Aktualności
21.11.2014
Ile Szwocha w Nalepie? Szybki przeskok młodego pomocnika Arki.
Pierwsze wyróżnienie Nalepa ma już za sobą. W głosowaniu na oficjalnej stronie Arki został wybrany ulubieńcem kibiców.
- Jestem tym faktem bardzo podbudowany. Pochodzę stąd, na mecze Arki chodziłem od małego i fajnie słyszeć, że swoją grą cieszę kibiców - uśmiecha się młody pomocnik żółto-niebieskich.
- Chyba już nie muszę tego powtarzać, że czuję się arkowcem. Zawsze chciałem grać w Arce. Moje marzenie się spełnia. Chcę grać tu jak najdłużej, a w przyszłości wywalczyć z Arką awans do ekstraklasy - dodaje Nalepa, któremu daleko do popadania w samozachwyt.
- Były mecze, w których dobrze grałem, ale też kilka, które niezbyt wspominam. Cieszę się, że dostaję tyle szans gry. Myślę, że ogólny rachunek wychodzi na plus - tłumaczy 19-latek.
"Szału" nie ma
Dla niego to pierwsza runda w piłce seniorskiej. Z realiami I ligi nie jest jeszcze zbytnio "otrzaskany".
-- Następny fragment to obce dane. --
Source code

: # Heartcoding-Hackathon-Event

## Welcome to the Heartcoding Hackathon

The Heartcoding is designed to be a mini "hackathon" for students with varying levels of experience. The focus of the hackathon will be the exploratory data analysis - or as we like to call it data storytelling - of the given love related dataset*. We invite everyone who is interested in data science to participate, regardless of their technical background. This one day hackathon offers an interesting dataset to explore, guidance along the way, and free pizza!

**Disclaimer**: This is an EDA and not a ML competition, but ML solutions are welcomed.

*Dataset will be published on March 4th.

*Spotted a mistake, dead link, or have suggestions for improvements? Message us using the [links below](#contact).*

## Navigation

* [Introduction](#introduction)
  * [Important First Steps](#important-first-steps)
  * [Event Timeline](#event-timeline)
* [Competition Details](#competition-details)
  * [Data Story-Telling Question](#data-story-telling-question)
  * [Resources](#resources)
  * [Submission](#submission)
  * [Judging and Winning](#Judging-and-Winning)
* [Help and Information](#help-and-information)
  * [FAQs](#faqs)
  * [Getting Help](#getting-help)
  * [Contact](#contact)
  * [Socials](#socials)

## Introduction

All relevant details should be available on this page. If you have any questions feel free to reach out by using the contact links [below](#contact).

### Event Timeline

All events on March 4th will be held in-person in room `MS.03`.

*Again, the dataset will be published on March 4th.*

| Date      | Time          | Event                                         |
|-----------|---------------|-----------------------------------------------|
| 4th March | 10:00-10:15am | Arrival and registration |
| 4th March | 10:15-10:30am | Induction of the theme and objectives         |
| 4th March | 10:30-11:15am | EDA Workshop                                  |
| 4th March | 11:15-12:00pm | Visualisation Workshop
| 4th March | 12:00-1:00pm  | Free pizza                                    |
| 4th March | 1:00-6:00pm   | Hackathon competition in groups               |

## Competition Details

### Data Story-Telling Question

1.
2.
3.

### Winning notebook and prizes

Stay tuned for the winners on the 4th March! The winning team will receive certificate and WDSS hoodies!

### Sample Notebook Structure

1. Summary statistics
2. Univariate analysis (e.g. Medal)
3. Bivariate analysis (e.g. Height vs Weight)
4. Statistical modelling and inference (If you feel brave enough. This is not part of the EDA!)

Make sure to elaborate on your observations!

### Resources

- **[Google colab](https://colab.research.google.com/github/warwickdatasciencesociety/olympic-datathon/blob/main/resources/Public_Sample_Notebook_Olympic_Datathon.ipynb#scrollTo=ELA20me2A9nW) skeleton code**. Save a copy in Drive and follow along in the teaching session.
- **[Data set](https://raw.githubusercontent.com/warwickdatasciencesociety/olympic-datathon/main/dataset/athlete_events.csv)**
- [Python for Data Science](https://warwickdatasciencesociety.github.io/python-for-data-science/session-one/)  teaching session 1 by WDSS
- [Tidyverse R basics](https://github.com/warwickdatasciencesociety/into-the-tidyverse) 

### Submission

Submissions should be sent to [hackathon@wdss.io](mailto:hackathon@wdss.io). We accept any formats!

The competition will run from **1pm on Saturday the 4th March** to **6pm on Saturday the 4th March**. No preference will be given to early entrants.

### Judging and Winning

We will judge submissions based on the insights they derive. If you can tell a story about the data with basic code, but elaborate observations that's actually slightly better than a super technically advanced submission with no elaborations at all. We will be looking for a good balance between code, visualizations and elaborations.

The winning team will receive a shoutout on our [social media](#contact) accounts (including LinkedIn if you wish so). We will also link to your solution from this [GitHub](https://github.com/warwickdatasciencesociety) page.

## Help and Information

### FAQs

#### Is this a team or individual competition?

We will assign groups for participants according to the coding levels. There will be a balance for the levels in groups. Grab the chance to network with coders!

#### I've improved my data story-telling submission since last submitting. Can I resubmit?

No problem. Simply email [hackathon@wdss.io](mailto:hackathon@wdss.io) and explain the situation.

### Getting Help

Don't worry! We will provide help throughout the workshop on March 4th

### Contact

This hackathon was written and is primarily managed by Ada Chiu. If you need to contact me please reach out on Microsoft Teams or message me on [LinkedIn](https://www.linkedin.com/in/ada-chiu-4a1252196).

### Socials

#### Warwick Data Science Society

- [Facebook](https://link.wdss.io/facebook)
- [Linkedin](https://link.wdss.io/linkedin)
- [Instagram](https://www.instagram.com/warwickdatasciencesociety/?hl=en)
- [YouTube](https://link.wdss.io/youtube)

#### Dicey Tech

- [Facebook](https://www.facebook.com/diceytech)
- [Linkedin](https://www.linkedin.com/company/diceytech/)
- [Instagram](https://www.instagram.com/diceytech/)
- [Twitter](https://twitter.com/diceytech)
- Zaliczyłem bardzo szybki przeskok, którego się nie spodziewałem. Nie myślałem, że bodajże po roku gry w rezerwach nagle dostanę się do pierwszej drużyny. Gdy tylko przyszedł trener Dźwigała od razu dał mi szansę. Na razie nie ma wielkiego "szału", zdobyłem jedną bramkę, zobaczymy co będzie dalej - skromnie wyjaśnia Nalepa. - Dzięki starszym kolegom czuję się pewnie w drużynie. Dużo mi pomagają, podpowiadają. Pomogło mi też zaufanie trenera. Myślę, że każdy z nas ma prawo czuć się dobrze w drużynie, bo atmosfera jest naprawdę dobra. Najwięcej pomogli mi Bartek Ława, Grzesiek Lech, Antek Łukasiewicz, czyli piłkarze grający na mojej pozycji. Sam staram się od nich sporo wynieść - zaznacza Nalepa, którego piłkarskim idolem jest pomocnik Bayernu Monachium, a w przeszłości wieloletni piłkarz Realu Madryt.
- Moim wzorcem jest Xabi Alonso. Z Arki imponuje mi technika Marcusa da Silvy - mówi.
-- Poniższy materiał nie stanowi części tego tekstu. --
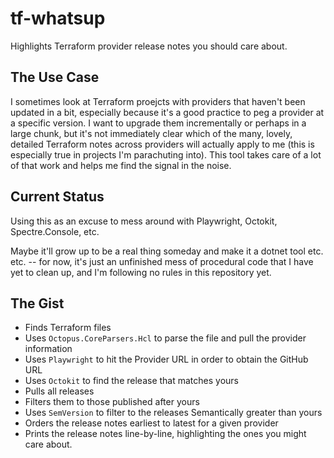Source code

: # tf-whatsup

Highlights Terraform provider release notes you should care about.

## The Use Case

I sometimes look at Terraform proejcts with providers that haven't been updated in a bit, especially because it's a good practice to peg a provider at a specific version. I want to upgrade them incrementally or perhaps in a large chunk, but it's not immediately clear which of the many, lovely, detailed Terraform notes across providers will actually apply to me (this is especially true in projects I'm parachuting into). This tool takes care of a lot of that work and helps me find the signal in the noise.

## Current Status

Using this as an excuse to mess around with Playwright, Octokit, Spectre.Console, etc.

Maybe it'll grow up to be a real thing someday and make it a dotnet tool etc. etc. -- for now, it's just an unfinished mess of procedural code that I have yet to clean up, and I'm following no rules in this repository yet.

## The Gist

* Finds Terraform files
* Uses `Octopus.CoreParsers.Hcl` to parse the file and pull the provider information
* Uses `Playwright` to hit the Provider URL in order to obtain the GitHub URL
* Uses `Octokit` to find the release that matches yours
* Pulls all releases
* Filters them to those published after yours
* Uses `SemVersion` to filter to the releases Semantically greater than yours
* Orders the release notes earliest to latest for a given provider
* Prints the release notes line-by-line, highlighting the ones you might care about.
A czy nie czuje dyskomfortu widząc, że starsi koledzy siedzą na ławce, a on, młokos, gra?
- Trochę tak. Nie wiem sam, jak reagują na to starsi piłkarze. Na pewno nie ma z ich strony przejawów niezadowolenia. Nie obrażają się na nikogo. Wręcz przeciwnie - bardziej pomagają - wyjaśnia Nalepa.
O swoich niedostatkach w grze mówi równie chętnie.
Młodzieńcza fantazja, szaleństwo, trochę wariacji
- Powinienem oduczyć się robienia głupich błędów, dłużej utrzymać się przy piłce, dokładniej i celniej podawać. Poprawić mógłbym również strzał z dystansu i sposób wykonywania stałych fragmentów gry. Muszę trzymać nerwy na wodzy. Wiem, że są tacy, co mają więcej kartek ode mnie, ale ja już dostałem ich tyle [sześć], że powinienem nad tym popracować. Ale na mojej pozycji jest to nieuniknione. Owszem na początku ponosiła mnie młodzieńcza fantazja, było w tym trochę szaleństwa, wariacji, ale myślę, że będzie coraz lepiej - tłumaczy 19-letni piłkarz żółto-niebieskich.
Nalepa coraz częściej bywa porównywany do innego talentu z Arki - Szwocha. Szwoch przed tym sezonem odszedł do Legii Warszawa. Jednak takie stawianie sprawy jest sporym uproszczeniem, choćby ze względu na fakt, że to zawodnicy o innej technice i zgoła odmiennych zadaniach na boisku.
- Wiem, że niektórzy nas porównują. Jednak według mnie gramy inaczej. Mateusz to inny typ zawodnika. Jest bardziej ofensywny. Ja gram nieco niżej. Może bardziej jak Grzegorz Krychowiak - śmieje się Nalepa.
- Co by nie mówić, życzę Mateuszowi wszystkiego najlepszego, bo to bardzo dobry zawodnik. Uważam, że nie można przy naszych nazwiskach stawiać znaku równości.